Held, the order issued by the Secretary, SGPC did not state the reasons for the decision of the Executive Committee to relieve the Appellant from service - As per Rule 4 of the Service Rules an employee of the SGPC can be dismissed from service for bad character only after the charges of misconduct are established in an inquiry conducted by an inquiry committee - Thus, without a finding in an inquiry that the Appellant was guilty of conduct which had defamed the SGPC, the High Court could not have taken a view in the impugned order that the Appellant had brought a bad name to the SGPC and he had been rightly relieved from service.
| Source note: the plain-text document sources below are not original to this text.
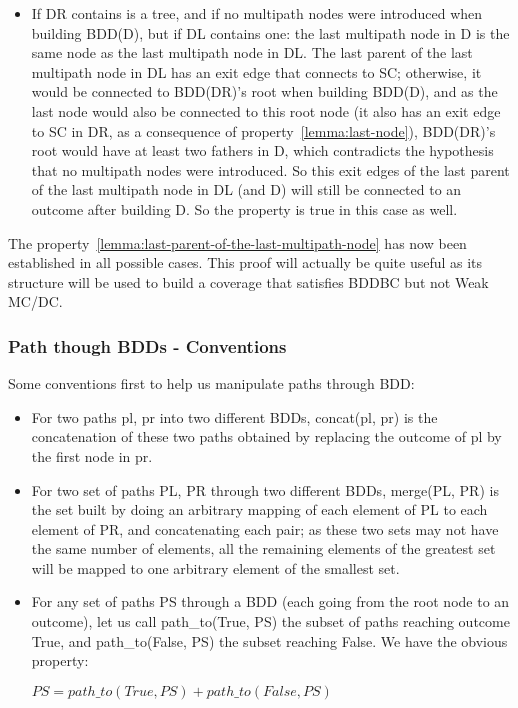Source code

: \documentclass[a4paper,12pt,twoside]{article}
\begin{document}
\begin{itemize}
\begin{itemize}
  \item If DR contains is a tree, and if no multipath nodes were introduced
    when building BDD(D), but if DL contains one: the last
    multipath node in D is the same node as the last multipath node in DL.
    The last parent of the last multipath node in DL has an exit edge that
    connects to SC; otherwise, it would be connected to BDD(DR)'s root
    when building BDD(D), and as the last node would also be connected
    to this root node (it also has an exit edge to SC in DR, as a
    consequence of property~\ref{lemma:last-node}), BDD(DR)'s root
    would have at least two fathers in D, which contradicts the
    hypothesis that no multipath nodes were introduced. So this exit edges of
    the last parent of the last multipath node in DL (and D) will still be
    connected to an outcome after building D. So the property is true
    in this case as well.
  \end{itemize}
\end{itemize}

The property~\ref{lemma:last-parent-of-the-last-multipath-node} has now been
established in all possible cases. This proof will actually be quite
useful as its structure will be used to build a coverage that satisfies
BDDBC but not Weak MC/DC.

\subsubsection{Path though BDDs - Conventions}

Some conventions first to help us manipulate paths through BDD:

\begin{itemize}
\item For two paths pl, pr into two different BDDs,
  concat(pl, pr) is the concatenation of these two paths obtained by replacing
  the outcome of pl by the first node in pr.

\item For two set of paths PL, PR through two different BDDs, merge(PL, PR)
  is the set built by doing an arbitrary mapping of each element
  of PL to each element of PR, and concatenating each pair; as these
  two sets may not have the same number of elements, all the remaining
  elements of the greatest set will be mapped to one arbitrary element
  of the smallest set.

\item For any set of paths PS through a BDD (each going from the root node to
  an outcome), let us call path\_to(True, PS) the subset of paths reaching
  outcome True, and path\_to(False, PS) the subset reaching False. We have
  the obvious property:

  $PS = path\_to(True, PS) + path\_to(False, PS)$
\end{itemize}
\end{document}

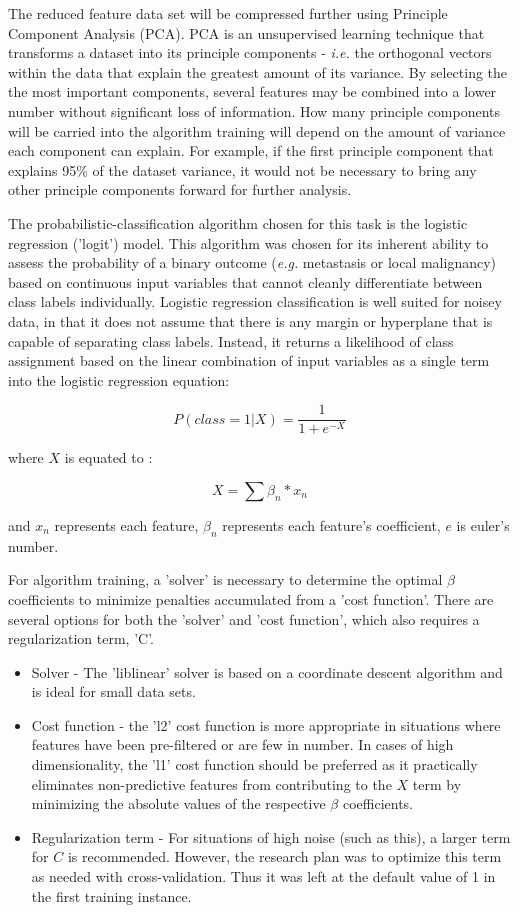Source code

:\documentclass[final]{article}
\begin{document}
The reduced feature data set will be compressed further using Principle Component
Analysis (PCA).  PCA is an unsupervised learning technique that transforms a
dataset into its principle components - \textit{i.e.} the orthogonal vectors within the
data that explain the greatest amount of its variance.  By selecting the
the most important components, several features may be combined into a lower
number without significant loss of information.  How many principle components
will be carried into the algorithm training will depend on the amount of variance
each component can explain.  For example, if the first principle component that
explains 95\% of the dataset variance, it would not be necessary to bring any other
principle components forward for further analysis.

The probabilistic-classification algorithm chosen for this task is the logistic
regression ('logit') model.  This algorithm was chosen for its inherent ability
to assess the probability of a binary outcome (\textit{e.g.} metastasis or local
malignancy) based on continuous input variables that cannot cleanly differentiate between
class labels individually.  Logistic regression classification is well suited
for noisey data, in that it does not assume that there is any margin or hyperplane that
is capable of separating class labels.  Instead, it returns a likelihood of class assignment
based on the linear combination of input variables as a single term into the logistic
regression equation:

$$ P(class = 1 | X) = \frac{1}{1+e^{-X}}$$

where $X$ is equated to :

$$ X = \sum{ \beta_{n}*x_{n}} $$

and $x_{n}$ represents each feature, $\beta_{n}$ represents each feature's coefficient, $e$ is
euler's number.

For algorithm training, a 'solver' is necessary to determine the optimal $\beta$
coefficients to minimize penalties accumulated from a 'cost function'.  There are
several options for both the 'solver' and 'cost function', which also requires
a regularization term, 'C'.

\begin{itemize}
  \item Solver - The 'liblinear' solver is based on a coordinate descent algorithm and
  is ideal for small data sets.
  \item Cost function - the 'l2' cost function is more appropriate in situations
  where features have been pre-filtered or are few in number.  In cases of high
  dimensionality, the 'l1' cost function should be preferred as it practically eliminates
  non-predictive features from contributing to the $X$ term by minimizing the absolute
  values of the respective $\beta$ coefficients.
  \item Regularization term - For situations of high noise (such as this), a larger term
  for $C$ is recommended.  However, the research plan was to optimize this term as needed with
  cross-validation.  Thus it was left at the default value of 1 in the first training instance.
\end{itemize}
\end{document}
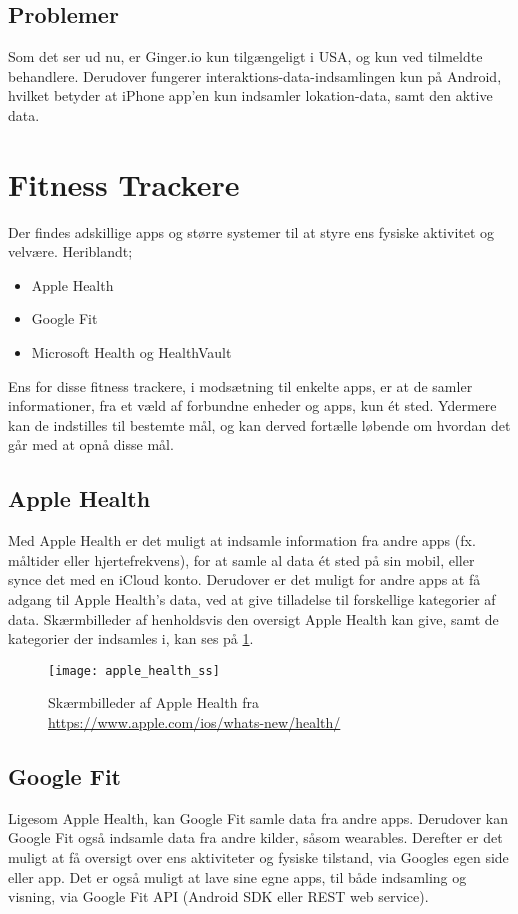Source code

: \subsection{Problemer}
Som det ser ud nu, er Ginger.io kun tilgængeligt i USA, og kun ved tilmeldte behandlere.
Derudover fungerer interaktions-data-indsamlingen kun på Android, hvilket betyder at iPhone app'en kun indsamler lokation-data, samt den aktive data.

\section{Fitness Trackere}
Der findes adskillige apps og større systemer til at styre ens fysiske aktivitet og velvære.
Heriblandt;
\begin{itemize}
\item Apple Health\cite{apple_health}
\item Google Fit\cite{google_fit}\cite{google_fit_api}
\item Microsoft Health\cite{ms_health} og HealthVault\cite{ms_health_vault}\cite{ms_health_vault_api}
\end{itemize}

Ens for disse fitness trackere, i modsætning til enkelte apps, er at de samler informationer, fra et væld af forbundne enheder og apps, kun ét sted.
Ydermere kan de indstilles til bestemte mål, og kan derved fortælle løbende om hvordan det går med at opnå disse mål.

\subsection{Apple Health}
Med Apple Health er det muligt at indsamle information fra andre apps (fx. måltider eller hjertefrekvens), for at samle al data ét sted på sin mobil, eller synce det med en iCloud konto.
Derudover er det muligt for andre apps at få adgang til Apple Health's data, ved at give tilladelse til forskellige kategorier af data.
Skærmbilleder af henholdsvis den oversigt Apple Health kan give, samt de kategorier der indsamles i, kan ses på \cref{eksisterende_systemer:apple_health_ss}.

\begin{figure}
\centering
\texttt{[image: apple\_health\_ss]}
\caption{Skærmbilleder af Apple Health fra \url{https://www.apple.com/ios/whats-new/health/}}
\label{eksisterende_systemer:apple_health_ss}
\end{figure}

\subsection{Google Fit}
Ligesom Apple Health, kan Google Fit samle data fra andre apps.
Derudover kan Google Fit også indsamle data fra andre kilder, såsom wearables.
Derefter er det muligt at få oversigt over ens aktiviteter og fysiske tilstand, via Googles egen side eller app.
Det er også muligt at lave sine egne apps, til både indsamling og visning, via Google Fit API (Android SDK eller REST web service).

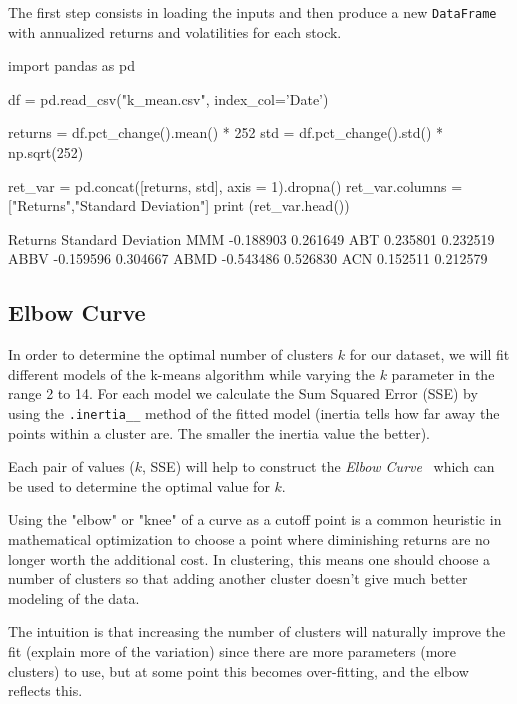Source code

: The first step consists in loading the inputs and then produce a new \texttt{DataFrame} with annualized returns and volatilities for each stock. 
 
\begin{ipythonnon}
import pandas as pd
 
df = pd.read_csv("k_mean.csv", index_col='Date')
 
returns = df.pct_change().mean() * 252
std = df.pct_change().std() * np.sqrt(252)
 
ret_var = pd.concat([returns, std], axis = 1).dropna()
ret_var.columns = ["Returns","Standard Deviation"]
print (ret_var.head())
\end{ipythonnon}
\begin{ioutput}
       Returns  Standard Deviation
MMM  -0.188903            0.261649
ABT   0.235801            0.232519
ABBV -0.159596            0.304667
ABMD -0.543486            0.526830
ACN   0.152511            0.212579
\end{ioutput}

\subsection{Elbow Curve}
 
In order to determine the optimal number of clusters $k$ for our dataset, we will fit different models of the k-means algorithm while varying the $k$ parameter in the range 2 to 14. For each model we calculate the Sum Squared Error (SSE) by using the \texttt{.inertia\_\_} method of the fitted model (inertia tells how far away the points within a cluster are. The smaller the inertia value the better).
 
Each pair of values ($k$, SSE) will help to construct the \emph{Elbow Curve}~\cite{bib:elbow_curve} which can be used to determine the optimal value for $k$. 
 
Using the "elbow" or "knee" of a curve as a cutoff point is a common heuristic in mathematical optimization to choose a point where diminishing returns are no longer worth the additional cost. In clustering, this means one should choose a number of clusters so that adding another cluster doesn't give much better modeling of the data.
 
The intuition is that increasing the number of clusters will naturally improve the fit (explain more of the variation) since there are more parameters (more clusters) to use, but at some point this becomes over-fitting, and the elbow reflects this. 
 
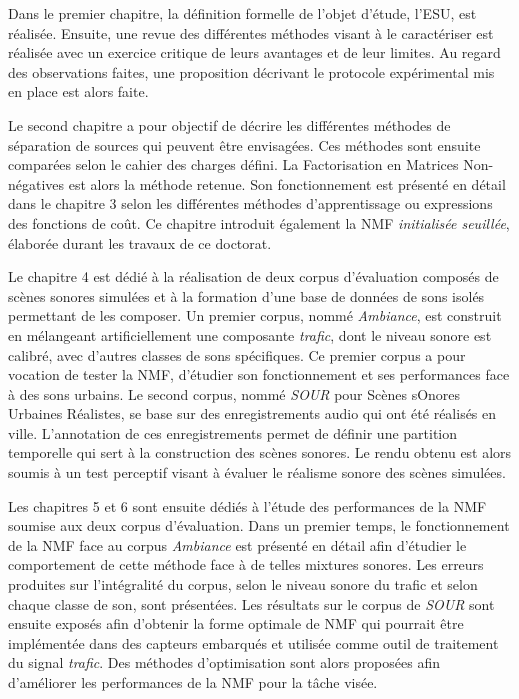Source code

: Dans le premier chapitre, la définition formelle de l'objet d'étude, l'ESU, est réalisée. Ensuite, une revue des différentes méthodes visant à le caractériser est réalisée avec un exercice critique de leurs avantages et de leur limites. Au regard des observations faites, une proposition décrivant le protocole expérimental mis en place est alors faite.

Le second chapitre a pour objectif de décrire les différentes méthodes de séparation de sources qui peuvent être envisagées. Ces méthodes sont ensuite comparées selon le cahier des charges défini. La Factorisation en Matrices Non-négatives est alors la méthode retenue.
Son fonctionnement est présenté en détail dans le chapitre 3 selon les différentes méthodes d'apprentissage ou expressions des fonctions de coût. Ce chapitre introduit également la NMF \textit{initialisée seuillée}, élaborée durant les travaux de ce doctorat.

Le chapitre 4 est dédié à la réalisation de deux corpus d'évaluation composés de scènes sonores simulées et à la formation d'une base de données de sons isolés permettant de les composer.
Un premier corpus, nommé \textit{Ambiance}, est construit en mélangeant artificiellement une composante \textit{trafic}, dont le niveau sonore est calibré, avec d'autres classes de sons spécifiques. Ce premier corpus a pour vocation de tester la NMF, d'étudier son fonctionnement et ses performances face à des sons urbains.
Le second corpus, nommé \textit{SOUR} pour Scènes sOnores Urbaines Réalistes, se base sur des enregistrements audio qui ont été réalisés en ville.
L'annotation de ces enregistrements permet de définir une partition temporelle qui sert à la construction des scènes sonores. Le rendu obtenu est alors soumis à un test perceptif visant à évaluer le réalisme sonore des scènes simulées.

Les chapitres 5 et 6 sont ensuite dédiés à l'étude des performances de la NMF soumise aux deux corpus d'évaluation. Dans un premier temps, le fonctionnement de la NMF face au corpus \textit{Ambiance} est présenté en détail afin d'étudier le comportement de cette méthode face à de telles mixtures sonores. Les erreurs produites sur l'intégralité du corpus, selon le niveau sonore du trafic et selon chaque classe de son, sont présentées.
Les résultats sur le corpus de \textit{SOUR} sont ensuite exposés afin d'obtenir la forme optimale de NMF qui pourrait être implémentée dans des capteurs embarqués et utilisée comme outil de traitement du signal \textit{trafic}. Des méthodes d'optimisation sont alors proposées afin d'améliorer les performances de la NMF pour la tâche visée.
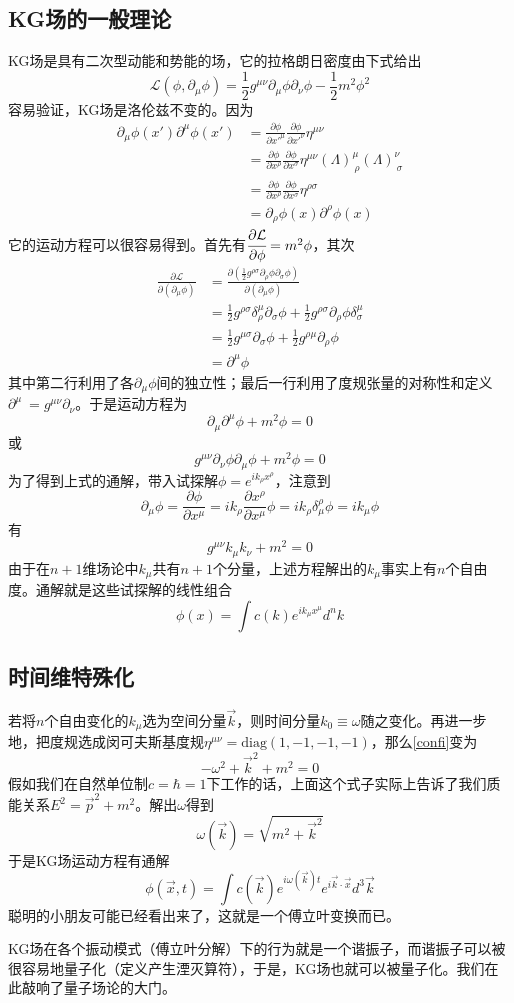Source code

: \documentclass[a4paper,11pt]{ctexart}
\newcommand{\beq}{\begin{equation}}
\newcommand{\eeq}{\end{equation}}
\newcommand{\bea}{\begin{equation}\begin{aligned}}
\newcommand{\eea}{\end{aligned}\end{equation}}
\newcommand{\lag}{\mathcal{L}}
\newcommand{\diag}{\mathrm{diag}}
\begin{document}
\subsection{KG场的一般理论}
KG场是具有二次型动能和势能的场，它的拉格朗日密度由下式给出
\beq
\lag(\phi,\partial_\mu \phi) = \frac{1}{2} g^{\mu \nu} \partial_\mu \phi \partial_\nu \phi  - \frac{1}{2}m^2 \phi^2
\eeq
容易验证，KG场是洛伦兹不变的。因为
\bea
\partial_\mu \phi(x') \partial^\mu \phi(x') &= \frac{\partial \phi}{\partial x'^\mu} \frac{\partial \phi}{\partial x'^\nu} \eta^{\mu \nu} \\
&= \frac{\partial \phi}{\partial x^\rho} \frac{\partial \phi}{\partial x^\sigma} \eta^{\mu \nu} (\Lambda)^\mu_{\ \rho} (\Lambda)^\nu_{\ \sigma} \\
&= \frac{\partial \phi}{\partial x^\rho} \frac{\partial \phi}{\partial x^\sigma} \eta^{\rho \sigma} \\
&= \partial_\rho \phi(x) \partial^\rho \phi(x)
\eea
它的运动方程可以很容易得到。首先有$\cfrac{\partial \lag}{\partial \phi} = m^2 \phi$，其次
\bea
\frac{\partial \lag}{\partial (\partial_\mu \phi)} &= \frac{\partial (\frac{1}{2} g^{\rho \sigma} \partial_\rho \phi \partial_\sigma \phi)}{\partial (\partial_\mu \phi)} \\
&= \frac{1}{2} g^{\rho \sigma} \delta^\mu_\rho \partial_\sigma \phi + \frac{1}{2} g^{\rho \sigma} \partial_\rho \phi \delta^\mu_\sigma \\
&= \frac{1}{2} g^{\mu \sigma} \partial_\sigma \phi + \frac{1}{2} g^{\rho \mu} \partial_\rho \phi \\
&= \partial^\mu \phi
\eea
其中第二行利用了各$\partial_\mu \phi$间的独立性；最后一行利用了度规张量的对称性和定义$\partial^\mu \ = g^{\mu \nu} \partial_\nu$。于是运动方程为
\beq
\partial_\mu \partial^\mu \phi + m^2 \phi = 0
\eeq
或
\beq
g^{\mu \nu} \partial_\nu \phi \partial_\mu \phi + m^2 \phi = 0
\eeq
为了得到上式的通解，带入试探解$\phi=  e^{i k_\rho x^\rho}$，注意到
\beq
\partial_\mu \phi = \frac{\partial \phi}{\partial x^\mu}
= i k_\rho \frac{\partial x^\rho}{\partial x^\mu} \phi
= i k_\rho \delta^\rho_\mu \phi = ik_\mu \phi
\eeq
有
\beq \label{confi}
g^{\mu \nu} k_\mu k_\nu + m^2 = 0
\eeq
由于在$n+1$维场论中$k_\mu$共有$n+1$个分量，上述方程解出的$k_\mu$事实上有$n$个自由度。通解就是这些试探解的线性组合
\beq
\phi(x) = \int c(k) e^{i k_\mu x^\mu} d^{n}k
\eeq
\subsection{时间维特殊化}
若将$n$个自由变化的$k_\mu$选为空间分量$\vec{k}$，则时间分量$k_0 \equiv \omega$随之变化。再进一步地，把度规选成闵可夫斯基度规$\eta^{\mu \nu} = \diag (1,-1,-1,-1)$，那么\cref{confi}变为
\beq
-\omega^2 + {\vec{k}}^2 + m^2 = 0
\eeq
假如我们在自然单位制$c = \hbar = 1$下工作的话，上面这个式子实际上告诉了我们质能关系$E^2 = \vec{p}^2 + m^2$。解出$\omega$得到
\beq
\omega(\vec{k}) = \sqrt{m^2 + \vec{k}^2}
\eeq
于是KG场运动方程有通解
\beq
\phi(\vec{x},t) = \int c(\vec{k}) e^{i \omega(\vec{k}) t} e^{i \vec{k} \cdot \vec{x}} d^3 \vec{k}
\eeq
聪明的小朋友可能已经看出来了，这就是一个傅立叶变换而已。
\par
KG场在各个振动模式（傅立叶分解）下的行为就是一个谐振子，而谐振子可以被很容易地量子化（定义产生湮灭算符），于是，KG场也就可以被量子化。我们在此敲响了量子场论的大门。
\end{document}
Appellant to be reinstated but will not be entitled to backwages as he had offered to resign.

S. Thilagavathy Vs. State of Tamil Nadu and Ors. (Decided on 06.05.2011) MANU/SC/0562/2011

Reinstatement pursuant to Discharge from Service —  Appellant filed two petitions challenging her transfer order and assailing her reinstatement on grade II post of Organizer-cum-Tailoring Instructress and not on grade I post of Organizer- cum-Tailoring Instructor — Single Judge dismissed the petitions filed refusing to hold that she was entitled to be reinstated on grade I subsequently, Division Bench also dismissed the appeal — Whether the High Court was justified in dismissing the appeal of the Appellant

Held, the Appellant in our considered view ought to have taken steps in the High Court by way of a review petition before the Division Bench wherein it was open to the Appellant to point out the error that her appeal has not been dealt with at all one way or the other by the Division Bench and this was a factual error on the part of the Division Bench. Although it is quite possible to infer under the circumstance, that the Division Bench has impliedly dismissed the writ appeal by a non-speaking order, in view of the observation of the single Judge that the plea of the Appellant on this count was an afterthought on the part of the Appellant claiming reinstatement on grade I post, since she had discharged duties on grade II post for a long period of three years. Appellant can approach the Division Bench by way of a review petition pointing out the error apparent on the face of the record to the effect that her appeal has not been dealt with at all and has been dismissed without indicating any reason whatsoever. Appeal dismissed

Criminal Laws

Shaji and Ors. Vs. State of Kerala (Decided on 03.05.2011) MANU/SC/0544/2011

Conviction — Challenge against thereto — Trial Court convicted the A -1 to A - 4 for offences charged under Section Sections 143, 147, 148, 342, 449 and 302 read with Section 149of Indian Penal Code, 1860 ( IPC) while acquitting the other 2 accused - High Court subsequently upheld the Order of conviction —  Hence this Appeal —  Whether the prosecution has established the conviction of the remaining accused - Appellants under Sections 302/149 Indian Penal Code

Held, Statement witnesses identified all the accused but has not attributed to any of the accused other than A - 1 . Absolutely, there is no reference to the role of other accused. Even the Investigation Officer examined as PW -14 had not mentioned any thing about the role of other accused except A - 1. Before convicting accused with the aid of Section 149 Indian Penal Code , the Court must give clear finding regarding nature of common object and that the object was unlawful. In the absence of such a finding as also any overt act on the part of the accused persons, mere fact that they were armed would not be sufficient to prove common object. In the instant case ingredients of Section 149 IPC have not been fulfilled or established by the prosecution insofar as the accused other than A-1. Death caused due to the death injury was caused by A-1. Hence the the appeal insofar as Appellant No. 1 (A - 1) is concerned, is dismissed as not pressed and Appellant Nos. 2- 4 (A -2 to A - 4) are concerned, the conviction and sentence under Sections 302/149 Indian Penal Code are set aside.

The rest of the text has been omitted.